How Do Severe Burns Happen?

Burns happen by indirect or direct contact with chemical agents, electric current, heat, or radiation. Burns can lead to the death of your cells, can require hospitalization, and can also sometimes be fatal. If you have suffered a burn, an Atlanta burn injury lawyer may be able to help your case.

Levels of Burns

There are three different layers of burns.

First Degree: These burns are on the outer layer of the skin but can cause swelling, pain, and redness.

Second Degree: These burns affect both the underlying layer and outer layer of the skin and can cause swelling, redness, and pain, in addition to blistering.

Third Degree: These burns go into the deeper layers of the skin and are also known as full-thickness burns. They cause blackened or white skin, and the skin could be bumpy.

Minor burns are first-degree or second-degree ones that are less than three inches wide. Major burns include second-degree burns bigger than three inches or ones on the groin, face, feet, or hands, and all third-degree burns. It’s possible to have more than one type of burn, especially if a large area of the body has suffered from burns. Any major burns will need medical attention right away in order to help prevent deformity, disability, and scarring. Burns on the genitals, feet, hands, and face can be serious. Those over 60 and under age 4 have a higher chance for issues related to burns since the skin can be thinner than other age groups.

Causes of Burns

The most common causes of burns are flame, fire, scalding from hot liquids or steam, touching hot objects, chemical burns, and electrical burns. Burns can happen from industrial and house fires, accidents, playing with matches, faulty furnaces, industrial equipment, or heaters, unsafe use of fireworks or firecrackers, and kitchen accidents. Burns can also be due to sunlight and other sources of radiation, such as tanning beds, chemicals such as gasoline, paint thinner, lye, or strong acids, or abuse.
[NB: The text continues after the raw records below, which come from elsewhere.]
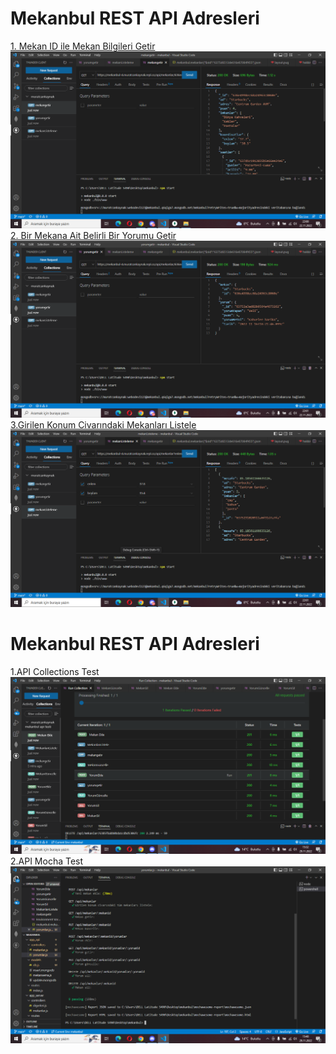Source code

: # Mekanbul REST API Adresleri
[1. Mekan ID ile Mekan Bilgileri Getir](https://mekanbul-4.muratcankaynak.repl.co/api/mekanlar/636e4998ec68a24963c8060e)
![mekangetirme](./resimler/mekangetirme.png)
[2. Bir Mekana Ait Belirli Bir Yorumu Getir](https://mekanbul-4.muratcankaynak.repl.co/api/mekanlar/636e4998ec68a24963c8060e/yorumlar/63752a3ad82b9564a4673262)
![yorumgetirme](./resimler/yorumgetirme.png)
[3.Girilen Konum Civarındaki Mekanları Listele](https://mekanbul-4.muratcankaynak.repl.co/api/mekanlar?enlem=37.8&boylam=35.4)
![mekanenlemboylam](./resimler/mekanenlemboylam.png)
# Mekanbul REST API Adresleri
1.API Collections Test
![thunder client test](/resimler/runall.png)
2.API Mocha Test
![api mocha test](/resimler/testekrani.png)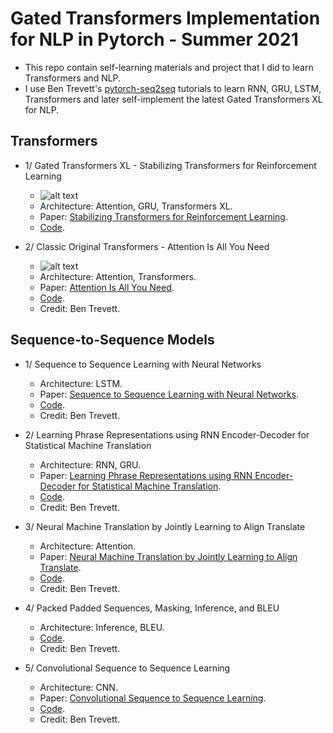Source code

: # Gated Transformers Implementation for NLP in Pytorch - Summer 2021
- This repo contain self-learning materials and project that I did to learn Transformers and NLP.
- I use Ben Trevett's [pytorch-seq2seq](https://github.com/bentrevett/pytorch-seq2seq) tutorials to learn RNN, GRU, LSTM, Transformers and later self-implement the latest Gated Transformers XL for NLP.

## Transformers
- 1/ Gated Transformers XL - Stabilizing Transformers for Reinforcement Learning
    - ![alt text](https://github.com/mnguyen0226/gated_transformers_nlp/blob/main/imgs/gated_transformers.png)
    - Architecture: Attention, GRU, Transformers XL.
    - Paper: [Stabilizing Transformers for Reinforcement Learning](https://arxiv.org/abs/1910.067640).
    - [Code]().

- 2/ Classic Original Transformers - Attention Is All You Need
    - ![alt text](https://github.com/mnguyen0226/gated_transformers_nlp/blob/main/imgs/original_transformers.png)
    - Architecture: Attention, Transformers.
    - Paper: [Attention Is All You Need](https://arxiv.org/abs/1706.03762).
    - [Code]().
    - Credit: Ben Trevett.

## Sequence-to-Sequence Models
- 1/ Sequence to Sequence Learning with Neural Networks
    - Architecture: LSTM.
    - Paper: [Sequence to Sequence Learning with Neural Networks](https://arxiv.org/abs/1409.3215).
    - [Code]().
    - Credit: Ben Trevett.

- 2/ Learning Phrase Representations using RNN Encoder-Decoder for Statistical Machine Translation
    - Architecture: RNN, GRU.
    - Paper: [Learning Phrase Representations using RNN Encoder-Decoder for Statistical Machine Translation](https://arxiv.org/abs/1406.1078).
    - [Code]().
    - Credit: Ben Trevett.

- 3/ Neural Machine Translation by Jointly Learning to Align Translate
    - Architecture: Attention.
    - Paper: [Neural Machine Translation by Jointly Learning to Align Translate](https://arxiv.org/abs/1409.0473).
    - [Code]().
    - Credit: Ben Trevett.

- 4/ Packed Padded Sequences, Masking, Inference, and BLEU
    - Architecture: Inference, BLEU.
    - [Code]().
    - Credit: Ben Trevett.

- 5/ Convolutional Sequence to Sequence Learning
    - Architecture: CNN.
    - Paper: [Convolutional Sequence to Sequence Learning](https://arxiv.org/abs/1705.03122).
    - [Code]().
    - Credit: Ben Trevett.








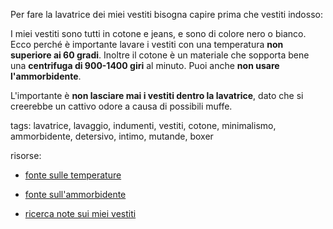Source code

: Per fare la lavatrice dei miei vestiti bisogna capire prima che vestiti indosso:

I miei vestiti sono tutti in cotone e jeans, e sono di colore nero o bianco. Ecco perché è importante  lavare i vestiti con una temperatura **non superiore ai 60 gradi**. Inoltre il cotone è un materiale che sopporta bene una **centrifuga di 900-1400 giri** al minuto. Puoi anche **non usare l'ammorbidente**.

L'importante è **non lasciare mai i vestiti dentro la lavatrice**, dato che si creerebbe un cattivo odore a causa di possibili muffe.

tags: lavatrice, lavaggio, indumenti, vestiti, cotone, minimalismo, ammorbidente, detersivo, intimo, mutande, boxer

risorse:

- [fonte sulle temperature](https://www.siemens-home.bsh-group.com/it/inspiration/blog/come-fare-la-lavatrice-guida-completa)

- [fonte sull'ammorbidente](https://www.donnad.it/per-cosa-si-usa-ammorbidente-capi)

- [ricerca note sui miei vestiti](?q=vestiti+minimal) 
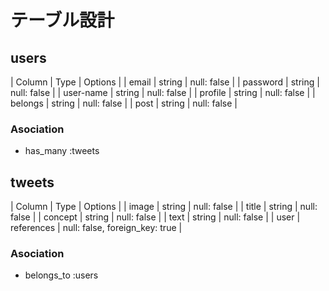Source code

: # テーブル設計

## users
| Column | Type | Options |
| email     | string | null: false |
| password  | string | null: false |
| user-name | string | null: false |
| profile   | string | null: false |
| belongs   | string | null: false |
| post      | string | null: false |

### Asociation
- has_many :tweets


## tweets
| Column | Type | Options |
| image | string | null: false |
| title | string | null: false |
| concept | string | null: false |
| text | string | null: false |
| user | references | null: false, foreign_key: true |

### Asociation
- belongs_to :users

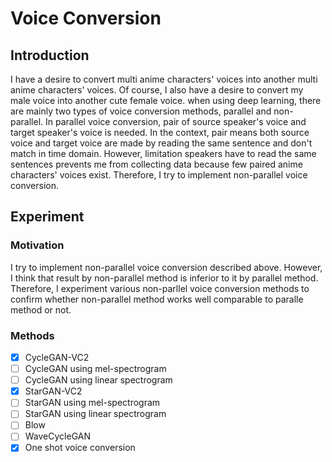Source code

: # Voice Conversion

## Introduction
I have a desire to convert multi anime characters' voices into another multi anime characters' voices. Of course, I also have a desire to convert my male voice into another cute female voice. when using deep learning, there are mainly two types of voice conversion methods, parallel and non-parallel. In parallel voice conversion, pair of source speaker's voice and target speaker's voice is needed. In the context, pair means both source voice and target voice are made by reading the same sentence and don't match in time domain. However, limitation speakers have to read the same sentences prevents me from collecting data because few paired anime characters' voices exist. Therefore, I try to implement non-parallel voice conversion. 

## Experiment

### Motivation
I try to implement non-parallel voice conversion described above. However, I think that result by non-parallel method is inferior to it by parallel method. Therefore, I experiment various non-parllel voice conversion methods to confirm whether non-parallel method works well comparable to paralle method or not. 

### Methods

- [x] CycleGAN-VC2
- [ ] CycleGAN using mel-spectrogram
- [ ] CycleGAN using linear spectrogram
- [x] StarGAN-VC2
- [ ] StarGAN using mel-spectrogram
- [ ] StarGAN using linear spectrogram
- [ ] Blow
- [ ] WaveCycleGAN
- [x] One shot voice conversion
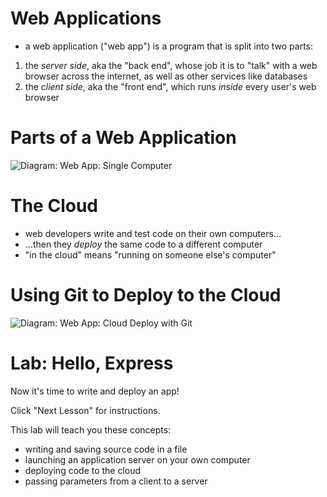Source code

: # Web Applications

* a web application ("web app") is a program that is split into two parts:

1. the *server side*, aka the "back end", whose job it is to "talk" with a web browser across the internet, as well as other services like databases
2. the *client side*, aka the "front end", which runs *inside* every user's web browser

# Parts of a Web Application

![Diagram: Web App: Single Computer](https://docs.google.com/drawings/d/e/2PACX-1vS_ynFk13JkNn4nBpxKqZqboIqUnxGdzPfRLpDUuCUeeyBHon6y6VGE9GjIYp6xLqPhY9YoMyirB_x_/pub?w=960&h=720)

# The Cloud

* web developers write and test code on their own computers...
* ...then they *deploy* the same code to a different computer
* "in the cloud" means "running on someone else's computer"

# Using Git to Deploy to the Cloud

![Diagram: Web App: Cloud Deploy with Git](https://docs.google.com/drawings/d/e/2PACX-1vQOYHxD2JkWaphIIv10Ek7WgYU1sbV-1aq9wWP2kN4d1uE6q8GkbQER_2pvFSYsAxYxVS-2H6RDWXCV/pub?w=687&amp;h=564)

# Lab: Hello, Express

Now it's time to write and deploy an app!

Click "Next Lesson" for instructions.

This lab will teach you these concepts:

 * writing and saving source code in a file
 * launching an application server on your own computer
 * deploying code to the cloud
 * passing parameters from a client to a server
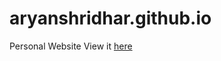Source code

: # aryanshridhar.github.io
Personal Website
View it <a href = 'https://aryanshridhar.github.io/'>here</a>
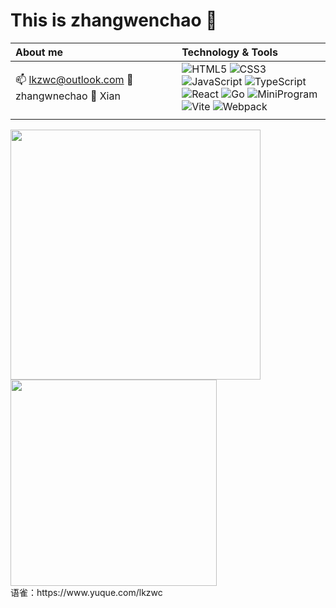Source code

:
# This is zhangwenchao :wave:

| About me                 | Technology & Tools |
| :--- | :--- |
| 📫 lkzwc@outlook.com  👤zhangwnechao  🌆 Xian | ![HTML5](https://img.shields.io/badge/-HTML5-red?logo=html5&logoColor=white) ![CSS3](https://img.shields.io/badge/-CSS3-blue?logo=css3&logoColor=white) ![JavaScript](https://img.shields.io/badge/-JavaScript-yellow?logo=javascript&logoColor=white) ![TypeScript](https://img.shields.io/badge/-TypeScript-blue?logo=typescript&logoColor=white) </br>![React](https://img.shields.io/badge/-React-282c34?logo=react) ![Go](https://img.shields.io/badge/-Go-ff69b4?logo=go) ![MiniProgram](https://img.shields.io/badge/-MiniProgram-07c160?logo=wechat&logoColor=white) ![Vite](https://img.shields.io/badge/-Vite-646cff?logo=vite&logoColor=white) ![Webpack](https://img.shields.io/badge/-Webpack-1a6bac?logo=webpack)</br>|
| |   |
<div style={{dispaly:"flex", flex-direction:"row"}}>
<img width="400"  src="https://github-readme-stats.vercel.app/api?username=lkzwc&show_icons=true&theme=tokyonight&width=100"/>
<img width="330"  src="https://github-readme-stats.vercel.app/api/top-langs/?username=lkzwc&layout=compact"/>
</div>
语雀：https://www.yuque.com/lkzwc



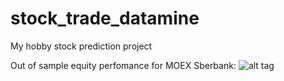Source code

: # stock_trade_datamine

My hobby stock prediction project

Out of sample equity perfomance for MOEX Sberbank:
![alt tag](https://raw.githubusercontent.com/xmvlad/stock_trade_datamine/master/img/sber/out_of_sample_test_equity_15106_trades.png)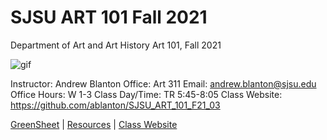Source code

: **SJSU ART 101 Fall 2021**
======================
Department of Art and Art History
Art 101, Fall 2021

![gif](https://i.imgur.com/pS5lIDd.gif)

Instructor: Andrew Blanton
Office: Art 311
Email: andrew.blanton@sjsu.edu
Office Hours: W 1-3
Class Day/Time: TR 5:45-8:05
Class Website: https://github.com/ablanton/SJSU_ART_101_F21_03

[GreenSheet](https://github.com/ablanton/SJSU_ART_101_F21_03/blob/master/GREENSHEET.md)
| [Resources](https://github.com/ablanton/SJSU_ART_101_F21_03/blob/master/RESOURCES.md)
| [Class Website](https://github.com/ablanton/SJSU_ART_101_F21_03)

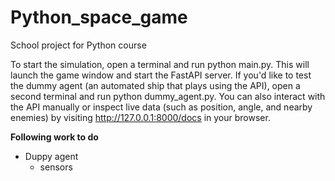 # Python_space_game
School project for Python course 

To start the simulation, open a terminal and run python main.py. This will launch the game window and start the FastAPI server. If you'd like to test the dummy agent (an automated ship that plays using the API), open a second terminal and run python dummy_agent.py. You can also interact with the API manually or inspect live data (such as position, angle, and nearby enemies) by visiting http://127.0.0.1:8000/docs in your browser.

**Following work to do**

- Duppy agent
    - sensors
  

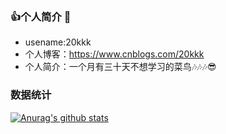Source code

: ### 👍个人简介 👋
- usename:20kkk
- 个人博客：https://www.cnblogs.com/20kkk
- 个人简介：一个月有三十天不想学习的菜鸟🎶🎶🎶😎
### 数据统计 
[![Anurag's github stats](https://github-readme-stats.vercel.app/api?username=20kkk)](https://github.com/pythonsir/github-readme-stats)
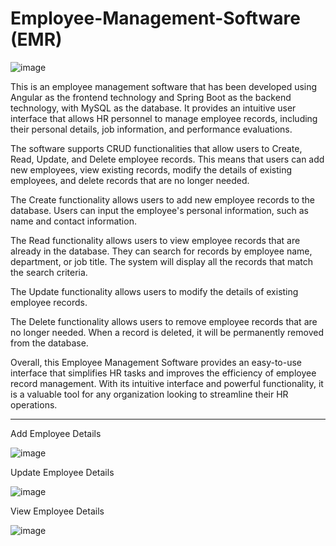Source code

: # Employee-Management-Software (EMR)


![image](https://user-images.githubusercontent.com/65240809/232324380-87d47edc-d13a-4f2c-a1cf-d5fcdb44edd5.png)

This is an employee management software that has been developed using Angular as the frontend technology and Spring Boot as the backend technology, with MySQL as the database. It provides an intuitive user interface that allows HR personnel to manage employee records, including their personal details, job information, and performance evaluations.

The software supports CRUD functionalities that allow users to Create, Read, Update, and Delete employee records. This means that users can add new employees, view existing records, modify the details of existing employees, and delete records that are no longer needed.

The Create functionality allows users to add new employee records to the database. Users can input the employee's personal information, such as name and contact information. 

The Read functionality allows users to view employee records that are already in the database. They can search for records by employee name, department, or job title. The system will display all the records that match the search criteria.

The Update functionality allows users to modify the details of existing employee records.

The Delete functionality allows users to remove employee records that are no longer needed. When a record is deleted, it will be permanently removed from the database.

Overall, this Employee Management Software provides an easy-to-use interface that simplifies HR tasks and improves the efficiency of employee record management. With its intuitive interface and powerful functionality, it is a valuable tool for any organization looking to streamline their HR operations.

-------------------------------------------------------------------------------------------------------------------------------------------------------------------
Add Employee Details

![image](https://user-images.githubusercontent.com/65240809/232324452-763636c4-465b-43e5-b955-0d5e77c47f7e.png)


Update Employee Details

![image](https://user-images.githubusercontent.com/65240809/232324555-70eaa52c-d7a5-453f-a000-ce68efa3e34e.png)

View Employee Details

![image](https://user-images.githubusercontent.com/65240809/232324581-5aeca25e-ed06-4669-a7ce-2d7dd517954e.png)




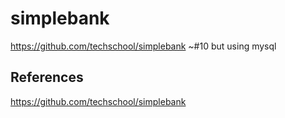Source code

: # simplebank

https://github.com/techschool/simplebank ~#10 but using mysql

## References

https://github.com/techschool/simplebank
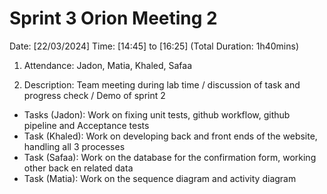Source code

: # Sprint 3 Orion Meeting 2 

Date: [22/03/2024]
Time: [14:45] to [16:25] (Total Duration: 1h40mins)

1. Attendance: Jadon, Matia, Khaled, Safaa

2. Description: Team meeting during lab time / discussion of task and progress check / Demo of sprint 2

- Tasks (Jadon): Work on fixing unit tests, github workflow, github pipeline and Acceptance tests
- Task (Khaled): Work on developing back and front ends of the website, handling all 3 processes
- Task (Safaa): Work on the database for the confirmation form, working other back en related data
- Task (Matia): Work on the sequence diagram and activity diagram
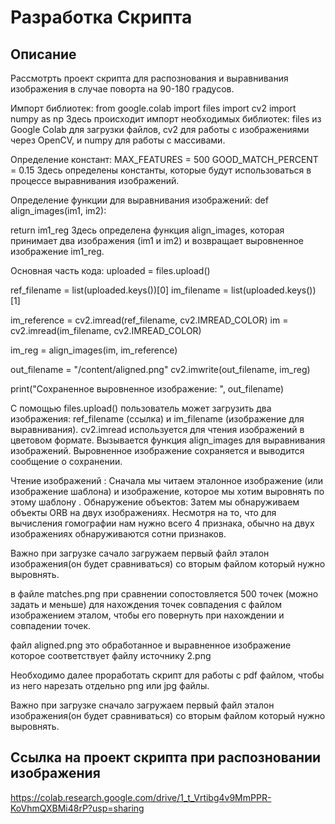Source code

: # Разработка Скрипта
## Описание 
Рассмотрть проект скрипта для распознования и выравнивания изображения в случае поворта на 90-180 градусов.

Импорт библиотек: from google.colab import files import cv2 import numpy as np Здесь происходит импорт необходимых библиотек: files из Google Colab для загрузки файлов, cv2 для работы с изображениями через OpenCV, и numpy для работы с массивами.

Определение констант: MAX_FEATURES = 500 GOOD_MATCH_PERCENT = 0.15 Здесь определены константы, которые будут использоваться в процессе выравнивания изображений.

Определение функции для выравнивания изображений: def align_images(im1, im2):

return im1_reg Здесь определена функция align_images, которая принимает два изображения (im1 и im2) и возвращает выровненное изображение im1_reg.

Основная часть кода: uploaded = files.upload()

ref_filename = list(uploaded.keys())[0] im_filename = list(uploaded.keys())[1]

im_reference = cv2.imread(ref_filename, cv2.IMREAD_COLOR) im = cv2.imread(im_filename, cv2.IMREAD_COLOR)

im_reg = align_images(im, im_reference)

out_filename = "/content/aligned.png" cv2.imwrite(out_filename, im_reg)

print("Сохраненное выровненное изображение: ", out_filename)

С помощью files.upload() пользователь может загрузить два изображения: ref_filename (ссылка) и im_filename (изображение для выравнивания). cv2.imread используется для чтения изображений в цветовом формате. Вызывается функция align_images для выравнивания изображений. Выровненное изображение сохраняется и выводится сообщение о сохранении.

Чтение изображений : Сначала мы читаем эталонное изображение (или изображение шаблона) и изображение, которое мы хотим выровнять по этому шаблону . Обнаружение объектов: Затем мы обнаруживаем объекты ORB на двух изображениях. Несмотря на то, что для вычисления гомографии нам нужно всего 4 признака, обычно на двух изображениях обнаруживаются сотни признаков.

Важно при загрузке сачало загружаем первый файл эталон изображения(он будет сравниваться) со вторым файлом который нужно выровнять.

в файле matches.png при сравнении сопостовляется 500 точек (можно задать и меньше) для нахождения точек совпадения с файлом изображением эталом, чтобы его повернуть при нахождении и совпадении точек.

файл aligned.png это обработанное и выравненное изображение которое соответствует файлу источнику 2.png

Необходимо далее проработать скрипт для работы с pdf файлом, чтобы из него нарезать отдельно png или jpg файлы.

Важно при загрузке сначало загружаем первый файл эталон изображения(он будет сравниваться) со вторым файлом который нужно выровнять.

## Ссылка на проект скрипта при распозновании изображения
https://colab.research.google.com/drive/1_t_Vrtibg4v9MmPPR-KoVhmQXBMi48rP?usp=sharing
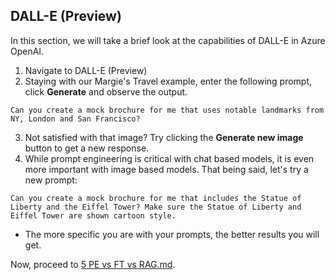 ## DALL-E (Preview)
In this section, we will take a brief look at the capabilities of DALL-E in Azure OpenAI.

1. Navigate to DALL-E (Preview)
2. Staying with our Margie's Travel example, enter the following prompt, click **Generate** and observe the output.

`Can you create a mock brochure for me that uses notable landmarks from NY, London and San Francisco?`

3. Not satisfied with that image? Try clicking the **Generate new image** button to get a new response.
4. While prompt engineering is critical with chat based models, it is even more important with image based models. That being said, let's try a new prompt:

`Can you create a mock brochure for me that includes the Statue of Liberty and the Eiffel Tower? Make sure the Statue of Liberty and Eiffel Tower are shown cartoon style.`

- The more specific you are with your prompts, the better results you will get.

Now, proceed to [5 PE vs FT vs RAG.md](https://github.com/e-straight/OAI-Demo/blob/main/PE%20vs%20FT%20vs%20RAG.md).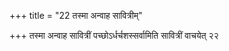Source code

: +++
title = "22 तस्मा अन्वाह सावित्रीम्"

+++
तस्मा अन्वाह सावित्रीं पच्छोऽर्धर्चशस्सर्वामिति सावित्रीं वाचयेत् २२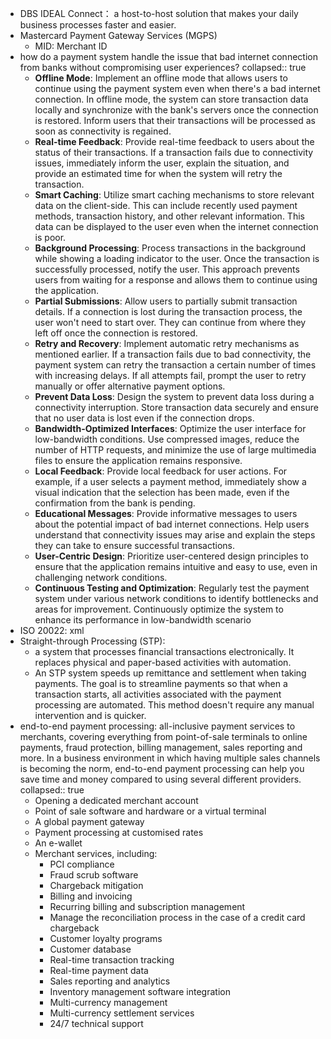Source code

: - DBS IDEAL Connect： a host-to-host solution that makes your daily business processes faster and easier.
- Mastercard Payment Gateway Services (MGPS)
	- MID:  Merchant ID
- how do a payment system handle the issue that bad internet connection from banks without compromising user experiences?
  collapsed:: true
	- **Offline Mode**: Implement an offline mode that allows users to continue using the payment system even when there's a bad internet connection. In offline mode, the system can store transaction data locally and synchronize with the bank's servers once the connection is restored. Inform users that their transactions will be processed as soon as connectivity is regained.
	- **Real-time Feedback**: Provide real-time feedback to users about the status of their transactions. If a transaction fails due to connectivity issues, immediately inform the user, explain the situation, and provide an estimated time for when the system will retry the transaction.
	- **Smart Caching**: Utilize smart caching mechanisms to store relevant data on the client-side. This can include recently used payment methods, transaction history, and other relevant information. This data can be displayed to the user even when the internet connection is poor.
	- **Background Processing**: Process transactions in the background while showing a loading indicator to the user. Once the transaction is successfully processed, notify the user. This approach prevents users from waiting for a response and allows them to continue using the application.
	- **Partial Submissions**: Allow users to partially submit transaction details. If a connection is lost during the transaction process, the user won't need to start over. They can continue from where they left off once the connection is restored.
	- **Retry and Recovery**: Implement automatic retry mechanisms as mentioned earlier. If a transaction fails due to bad connectivity, the payment system can retry the transaction a certain number of times with increasing delays. If all attempts fail, prompt the user to retry manually or offer alternative payment options.
	- **Prevent Data Loss**: Design the system to prevent data loss during a connectivity interruption. Store transaction data securely and ensure that no user data is lost even if the connection drops.
	- **Bandwidth-Optimized Interfaces**: Optimize the user interface for low-bandwidth conditions. Use compressed images, reduce the number of HTTP requests, and minimize the use of large multimedia files to ensure the application remains responsive.
	- **Local Feedback**: Provide local feedback for user actions. For example, if a user selects a payment method, immediately show a visual indication that the selection has been made, even if the confirmation from the bank is pending.
	- **Educational Messages**: Provide informative messages to users about the potential impact of bad internet connections. Help users understand that connectivity issues may arise and explain the steps they can take to ensure successful transactions.
	- **User-Centric Design**: Prioritize user-centered design principles to ensure that the application remains intuitive and easy to use, even in challenging network conditions.
	- **Continuous Testing and Optimization**: Regularly test the payment system under various network conditions to identify bottlenecks and areas for improvement. Continuously optimize the system to enhance its performance in low-bandwidth scenario
- ISO 20022: xml
- Straight-through Processing (STP):
	- a system that processes financial transactions electronically. It replaces physical and paper-based activities with automation.
	- An STP system speeds up remittance and settlement when taking payments. The goal is to streamline payments so that when a transaction starts, all activities associated with the payment processing are automated. This method doesn't require any manual intervention and is quicker.
- end-to-end payment processing: all-inclusive payment services to merchants, covering everything from point-of-sale terminals to online payments, fraud protection, billing management, sales reporting and more. In a business environment in which having multiple sales channels is becoming the norm, end-to-end payment processing can help you save time and money compared to using several different providers.
  collapsed:: true
	- Opening a dedicated merchant account
	- Point of sale software and hardware or a virtual terminal
	- A global payment gateway
	- Payment processing at customised rates
	- An e-wallet
	- Merchant services, including:
		- PCI compliance
		- Fraud scrub software
		- Chargeback mitigation
		- Billing and invoicing
		- Recurring billing and subscription management
		- Manage the reconciliation process in the case of a credit card chargeback
		- Customer loyalty programs
		- Customer database
		- Real-time transaction tracking
		- Real-time payment data
		- Sales reporting and analytics
		- Inventory management software integration
		- Multi-currency management
		- Multi-currency settlement services
		- 24/7 technical support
Prevention of Severe Burns

Even though there are many different causes of burns, there are ways to prevent them. Never leave anything on the stove unattended and keep the pot handles facing the back of the stove. Don’t hold a child while cooking on the stove and keep any hot liquids out of reach of pets and children. When cooking, don’t wear loose-fitting clothes that could easily catch fire. If children are present, block access to any heat sources, such as fireplaces, grills, stoves, and space heaters. Keep electrical safety in mind and keep wires and cords out of the way so children can’t play with them. Cover any electrical outlets, not in use with safety caps. Unplug curling irons or similar devices when not in use. Be sure you have working smoke detectors in each room and on every floor of the home and check the batteries. Keep fire extinguishers on every floor of the house. Set the thermostat for your water temperature below 120 degrees in order to prevent scalding.

Seeking Medical Attention for Burns

There are many different burns that require medical help. Go to the local emergency room or call 911 if the burn is third-degree and severe, or it’s larger than the size of your palm. Also, seek attention if burns are caused by electricity or chemicals, or the person is showing signs of sock. If the suspected or known cause of the burn is physical abuse, it’s also important to seek help. If a fire was the cause of the burn, the person could have breathed in smoke and needs additional medical attention. Other symptoms associated with the burn, especially shock, should also be treated as a medical emergency. For minor burns, it’s important to check in with a healthcare provider if there is still pain after 48 hours or if there are signs of infection. Signs of infection include fever, increased pain, draining, swollen lymph nodes, or red streaks coming from the burn. Signs of dehydration associated with a burn are also important to pay attention to. These signs include thirst, nausea, lightheadedness, headache, dizziness, dry skin, or decreased urination. Older people, anyone with a weakened immune system, and children should be seen right away, regardless of how severe the burn is. Tests could include breath and airway support, urine and blood tests, chest X-ray for face burns, and ECG if complications or shock are present.

Treatment for Severe Burns

Treatments will depend on the severity of the burn, extent, and location. These can include intravenous fluids, medicines to prevent infection and pain relief, creams and ointments applied, and tetanus shots if your records are not up to date. Treatment will also depend on if there is another trauma that has occurred or internal organs that have been affected. Burns can lead to permanent scars and cause the skin to be more sensitive to temperature. Sensitive areas, such as the nose, eyes, or ears, can be badly injured by burns and lose normal function. If there is an airway burn, a person may have permanent lung damage and reduced breathing capacity. Severe burns can also affect the joints and leave you with decreased movement or function.